Document images with source code:
· · · ·
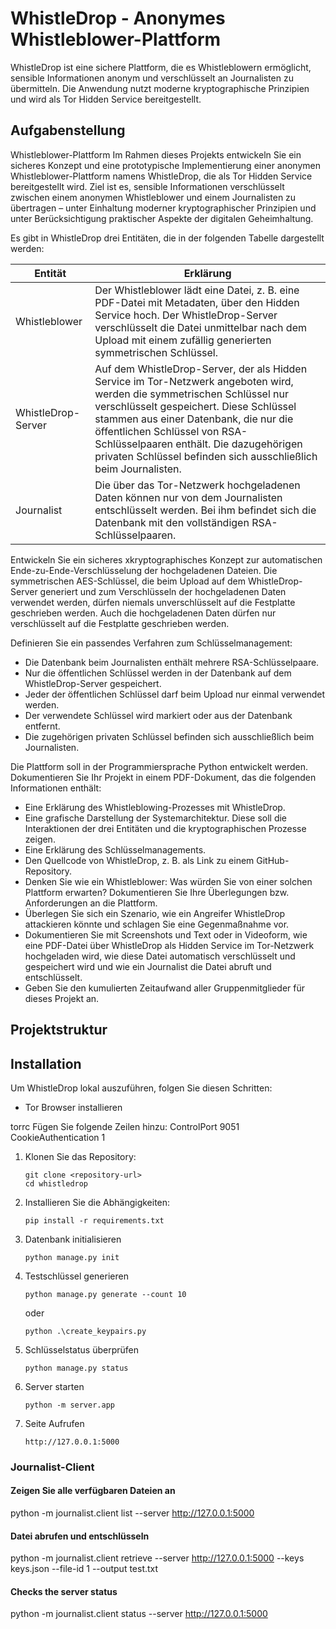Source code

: # WhistleDrop - Anonymes Whistleblower-Plattform

WhistleDrop ist eine sichere Plattform, die es Whistleblowern ermöglicht, sensible Informationen anonym und verschlüsselt an Journalisten zu übermitteln. Die Anwendung nutzt moderne kryptographische Prinzipien und wird als Tor Hidden Service bereitgestellt.

## Aufgabenstellung

Whistleblower-Plattform
Im Rahmen dieses Projekts entwickeln Sie ein sicheres Konzept und eine
prototypische Implementierung einer anonymen Whistleblower-Plattform
namens WhistleDrop, die als Tor Hidden Service bereitgestellt wird. Ziel ist
es, sensible Informationen verschlüsselt zwischen einem anonymen
Whistleblower und einem Journalisten zu übertragen – unter Einhaltung
moderner kryptographischer Prinzipien und unter Berücksichtigung
praktischer Aspekte der digitalen Geheimhaltung.

Es gibt in WhistleDrop drei Entitäten, die in der folgenden Tabelle dargestellt
werden:

| Entität | Erklärung |
|---|---|
| Whistleblower | Der Whistleblower lädt eine Datei, z. B. eine PDF-Datei mit Metadaten, über den Hidden Service hoch. Der WhistleDrop-Server verschlüsselt die Datei unmittelbar nach dem Upload mit einem zufällig generierten symmetrischen Schlüssel. |
| WhistleDrop-Server | Auf dem WhistleDrop-Server, der als Hidden Service im Tor-Netzwerk angeboten wird, werden die symmetrischen Schlüssel nur verschlüsselt gespeichert. Diese Schlüssel stammen aus einer Datenbank, die nur die öffentlichen Schlüssel von RSA-Schlüsselpaaren enthält. Die dazugehörigen privaten Schlüssel befinden sich ausschließlich beim Journalisten. |
| Journalist | Die über das Tor-Netzwerk hochgeladenen Daten können nur von dem Journalisten entschlüsselt werden. Bei ihm befindet sich die Datenbank mit den vollständigen RSA-Schlüsselpaaren. |

Entwickeln Sie ein sicheres xkryptographisches Konzept zur automatischen
Ende-zu-Ende-Verschlüsselung der hochgeladenen Dateien. Die
symmetrischen AES-Schlüssel, die beim Upload auf dem WhistleDrop-Server
generiert und zum Verschlüsseln der hochgeladenen Daten verwendet werden,
dürfen niemals unverschlüsselt auf die Festplatte geschrieben werden. Auch
die hochgeladenen Daten dürfen nur verschlüsselt auf die Festplatte
geschrieben werden.

Definieren Sie ein passendes Verfahren zum Schlüsselmanagement:
- Die Datenbank beim Journalisten enthält mehrere RSA-Schlüsselpaare.
- Nur die öffentlichen Schlüssel werden in der Datenbank auf dem
WhistleDrop-Server gespeichert.
- Jeder der öffentlichen Schlüssel darf beim Upload nur einmal verwendet
werden.
- Der verwendete Schlüssel wird markiert oder aus der Datenbank entfernt.
- Die zugehörigen privaten Schlüssel befinden sich ausschließlich beim
Journalisten.

Die Plattform soll in der Programmiersprache Python entwickelt werden.
Dokumentieren Sie Ihr Projekt in einem PDF-Dokument, das die folgenden
Informationen enthält:
- Eine Erklärung des Whistleblowing-Prozesses mit WhistleDrop.
- Eine grafische Darstellung der Systemarchitektur. Diese soll die
Interaktionen der drei Entitäten und die kryptographischen
Prozesse zeigen.
- Eine Erklärung des Schlüsselmanagements.
- Den Quellcode von WhistleDrop, z. B. als Link zu einem GitHub-
Repository.
- Denken Sie wie ein Whistleblower: Was würden Sie von einer solchen
Plattform erwarten? Dokumentieren Sie Ihre Überlegungen bzw.
Anforderungen an die Plattform.
- Überlegen Sie sich ein Szenario, wie ein Angreifer WhistleDrop
attackieren könnte und schlagen Sie eine Gegenmaßnahme vor.
- Dokumentieren Sie mit Screenshots und Text oder in Videoform, wie
eine PDF-Datei über WhistleDrop als Hidden Service im Tor-Netzwerk
hochgeladen wird, wie diese Datei automatisch verschlüsselt und
gespeichert wird und wie ein Journalist die Datei abruft und entschlüsselt.
- Geben Sie den kumulierten Zeitaufwand aller Gruppenmitglieder für
dieses Projekt an.

## Projektstruktur

## Installation

Um WhistleDrop lokal auszuführen, folgen Sie diesen Schritten:

- Tor Browser installieren

torrc
Fügen Sie folgende Zeilen hinzu:
ControlPort 9051
CookieAuthentication 1


1. Klonen Sie das Repository:
   ```
   git clone <repository-url>
   cd whistledrop
   ```

2. Installieren Sie die Abhängigkeiten:
   ```
   pip install -r requirements.txt
   ```

3. Datenbank initialisieren
   ```
   python manage.py init
   ```

4. Testschlüssel generieren
   ```
   python manage.py generate --count 10
   ```
   oder
   ```
   python .\create_keypairs.py
   ```

5. Schlüsselstatus überprüfen
   ```
   python manage.py status
   ```

6. Server starten
   ```
   python -m server.app
   ```

7. Seite Aufrufen
   ```
   http://127.0.0.1:5000
   ```

### Journalist-Client

#### Zeigen Sie alle verfügbaren Dateien an
python -m journalist.client list --server http://127.0.0.1:5000

#### Datei abrufen und entschlüsseln
python -m journalist.client retrieve --server http://127.0.0.1:5000 --keys keys.json --file-id 1 --output test.txt


#### Checks the server status
python -m journalist.client status --server http://127.0.0.1:5000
· · · ·
EXERCISE REQUIREMENTS:
Output exactly the lines from the first line of the records through the line containing "es, sensible Informationen". Leave out every picture.

YOUR RESPONSE:
Source code

: # WhistleDrop - Anonymes Whistleblower-Plattform

WhistleDrop ist eine sichere Plattform, die es Whistleblowern ermöglicht, sensible Informationen anonym und verschlüsselt an Journalisten zu übermitteln. Die Anwendung nutzt moderne kryptographische Prinzipien und wird als Tor Hidden Service bereitgestellt.

## Aufgabenstellung

Whistleblower-Plattform
Im Rahmen dieses Projekts entwickeln Sie ein sicheres Konzept und eine
prototypische Implementierung einer anonymen Whistleblower-Plattform
namens WhistleDrop, die als Tor Hidden Service bereitgestellt wird. Ziel ist
es, sensible Informationen verschlüsselt zwischen einem anonymen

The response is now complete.